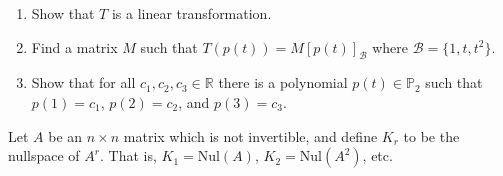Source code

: \documentclass[12pt,letterpaper]{article}
\begin{document}
\begin{enumerate}
	\begin{enumerate}
		\item Show that $T$ is a linear transformation.
		\item Find a matrix $M$ such that $T(p(t)) = M[p(t)]_{\mathcal{B}}$ where $\mathcal{B} = \{1,t,t^2\}$.
		\item Show that for all $c_1, c_2, c_3 \in \mathbb{R}$ there is a polynomial $p(t) \in \mathbb{P}_2$ such that $p(1) = c_1$, $p(2) = c_2$, and $p(3) = c_3$.
	\end{enumerate}
	

	

%		
	
	
\Problem
	Let $A$ be an $n\times n$ matrix which is not invertible, and define $K_r$ to be the nullspace of $A^r$.  That is, $K_1 = \mbox{Nul}(A)$, $K_2 = \mbox{Nul}(A^2)$, etc.
	

\end{enumerate}
\end{document}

+++

Show every line above in which the word "begin" appears.

\begin{document}
\begin{enumerate}
	\begin{enumerate}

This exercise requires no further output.